Work task: Go through the entries below and print each one exactly.

Data listing:
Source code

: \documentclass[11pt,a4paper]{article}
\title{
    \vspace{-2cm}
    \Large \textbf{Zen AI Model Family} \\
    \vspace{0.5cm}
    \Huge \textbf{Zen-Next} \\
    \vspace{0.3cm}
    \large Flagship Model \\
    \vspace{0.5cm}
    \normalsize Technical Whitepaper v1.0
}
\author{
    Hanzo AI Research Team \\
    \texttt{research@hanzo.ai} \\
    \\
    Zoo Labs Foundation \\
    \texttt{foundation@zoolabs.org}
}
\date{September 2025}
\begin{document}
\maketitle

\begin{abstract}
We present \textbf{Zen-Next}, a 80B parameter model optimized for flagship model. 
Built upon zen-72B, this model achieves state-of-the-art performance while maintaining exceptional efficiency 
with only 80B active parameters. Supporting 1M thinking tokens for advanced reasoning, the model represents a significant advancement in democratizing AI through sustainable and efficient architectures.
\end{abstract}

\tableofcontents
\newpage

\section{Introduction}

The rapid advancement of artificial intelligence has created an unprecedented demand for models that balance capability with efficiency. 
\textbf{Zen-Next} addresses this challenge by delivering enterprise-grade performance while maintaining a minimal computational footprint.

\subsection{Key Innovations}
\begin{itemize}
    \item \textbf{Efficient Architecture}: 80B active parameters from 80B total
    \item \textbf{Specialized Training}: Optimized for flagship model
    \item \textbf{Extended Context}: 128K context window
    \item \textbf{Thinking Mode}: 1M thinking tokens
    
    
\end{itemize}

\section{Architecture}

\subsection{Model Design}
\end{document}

Finished exercise:
Source code

: \documentclass[11pt,a4paper]{article}
\title{
    \vspace{-2cm}
    \Large \textbf{Zen AI Model Family} \\
    \vspace{0.5cm}
    \Huge \textbf{Zen-Next} \\
    \vspace{0.3cm}
    \large Flagship Model \\
    \vspace{0.5cm}
    \normalsize Technical Whitepaper v1.0
}
\author{
    Hanzo AI Research Team \\
    \texttt{research@hanzo.ai} \\
    \\
    Zoo Labs Foundation \\
    \texttt{foundation@zoolabs.org}
}
\date{September 2025}
\begin{document}
\maketitle

\begin{abstract}
We present \textbf{Zen-Next}, a 80B parameter model optimized for flagship model. 
Built upon zen-72B, this model achieves state-of-the-art performance while maintaining exceptional efficiency 
with only 80B active parameters. Supporting 1M thinking tokens for advanced reasoning, the model represents a significant advancement in democratizing AI through sustainable and efficient architectures.
\end{abstract}

\tableofcontents
\newpage

\section{Introduction}

The rapid advancement of artificial intelligence has created an unprecedented demand for models that balance capability with efficiency. 
\textbf{Zen-Next} addresses this challenge by delivering enterprise-grade performance while maintaining a minimal computational footprint.

\subsection{Key Innovations}
\begin{itemize}
    \item \textbf{Efficient Architecture}: 80B active parameters from 80B total
    \item \textbf{Specialized Training}: Optimized for flagship model
    \item \textbf{Extended Context}: 128K context window
    \item \textbf{Thinking Mode}: 1M thinking tokens
    
    
\end{itemize}

\section{Architecture}

\subsection{Model Design}
\end{document}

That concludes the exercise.